# Multinomial Logit & Ordered Probit. Multinomial Logit Is used when the data cannot be ordered. An example is choice of holiday: (i) beach, (ii) mountain,

## Presentation on theme: "Multinomial Logit & Ordered Probit. Multinomial Logit Is used when the data cannot be ordered. An example is choice of holiday: (i) beach, (ii) mountain,"— Presentation transcript:

Multinomial Logit & Ordered Probit

Multinomial Logit Is used when the data cannot be ordered. An example is choice of holiday: (i) beach, (ii) mountain, (iii) culture. For each individual they are go on just one holiday. We will examine this within the context of insurance data. The exact meaning does not matter, just treat it like holiday data. But for a clue type: describe summ *ins* label list insure

use http://www.stata-press.com/data/r11/sysdsn1.dta,clear There are 3 options: those who prepay, those who are not insured and those who are covered by an indemnity generate site1=site==1 generate site2=site==2 generate site3=site==3 NOW TYPE: mlogit insure age male nonwhite site2 site3

Note two equations one to exalpain those who opt for prepaid and a second for those who opt for uninsure

But there are three choices, so why two equations. Well if you know the determinants of two of the choices the third comes about from default. It can also be viewed as the default choice against which the other two are being compared. Here the default case is the first, indemnity. Could we change it? YES.

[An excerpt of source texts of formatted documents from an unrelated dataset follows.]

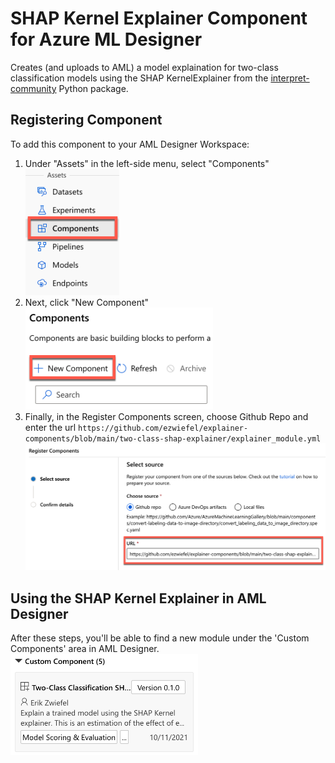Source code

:<!--
 Copyright (c) 2021 Microsoft

 This software is released under the MIT License.
 https://opensource.org/licenses/MIT
-->

# SHAP Kernel Explainer Component for Azure ML Designer

Creates (and uploads to AML) a model explaination for two-class classification models using the SHAP KernelExplainer from the [interpret-community](https://pypi.org/project/interpret-community) Python package.

## Registering Component

To add this component to your AML Designer Workspace:

1. Under "Assets" in the left-side menu, select "Components"<br>
   <img src="media/assets_components.png" alt="Assets and Components menu view" width=150><br>
1. Next, click "New Component"<br>
   <img src="media/new_component.png" alt="New Component Button" width=300><br>
1. Finally, in the Register Components screen, choose Github Repo and enter the url `https://github.com/ezwiefel/explainer-components/blob/main/two-class-shap-explainer/explainer_module.yml` <br>
   <img src="media/register_component.png" alt="Register Component Screen" width=500><br>

## Using the SHAP Kernel Explainer in AML Designer

After these steps, you'll be able to find a new module under the 'Custom Components' area in AML Designer.<br>
<img src="media/custom_component.png" alt="Custom Component" width=300><br>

mlogit insure age male nonwhite site2 site3, base(2) This will change the default case to the second option.

Data also comes from: use http://www.stata- press.com/data/r11/sysdsn1.dta mlogit insure age male nonwhite

Clear, set memory and load data clear set mem 100000 use "http://staff.bath.ac.uk/hssjrh/oprob.dta"

Describe pers

The variable relates to a persons situation and how it has changed over the last five years. Let us look at it. Type: tab2 pers pers

The most common response was improved, but for over half of the sample this was not the case

Ordered probit We use this when we have discrete data and when it is ordered. In this case 1 best (improved) 2 next best (stayed about the same) 3 worst (got worse). The ordering is clear.

Change in personal situation Assume an underlying and continuous variable relating to changes in the individuals personal situation

Change in personal situation If this underlying variable is to the left of μ 1 we classify the variable as 1 the individuals position has improved

Change in personal situation If this underlying variable is to the right of μ 2 we classify the variable as 3 the individuals position has got worse

Change in personal situation In between these two values we classify the variable as 2 the individuals position has stayed the same

You might say: surely stay the same is one specific value (perhaps 0) anything to the left of this has improved and anything to the right has got worse. But it is common to assume a range of values which denote too small a change to denote either improve or got worse and these values are μ 2 and μ 1

Do the estimation. Simply use oprobit rather than regress. oprobit persi lgnipc male age agesq rlaw estonia village town selfemp marrd educ2 unemp manual if age 17 & persi<4 This regresses persi (note we do not have to write its full name as this is the only variable in the data set to begin with persi) on a set of right hand side variables

if age 17 & persi<4 This limits the regressions to individuals older than 17 and under 98 and also cuts out those who answered dont know (coded 4) for persi

The results

The summary output shows the number of observations, the log likelihood and the likelihood ratio. A pseudo R 2 is exactly that and we may cover in the lectures later. It is rarely very high in ordered probit.

Remember the lower is the dependent variable (persi...) the better the person has done (1 for improved, 3 got worse). So a negative coefficient indicates that as that variable increases so the person tends to have been doing better. OK The self employed have been doing better as have people in Estonia???????? Those in countries with a good rule of law have done better and those in richer countries too (lgnipic: log Gross nattional income per capita)

Married people and educated people have been doing better but the unemployed and manual workers worse.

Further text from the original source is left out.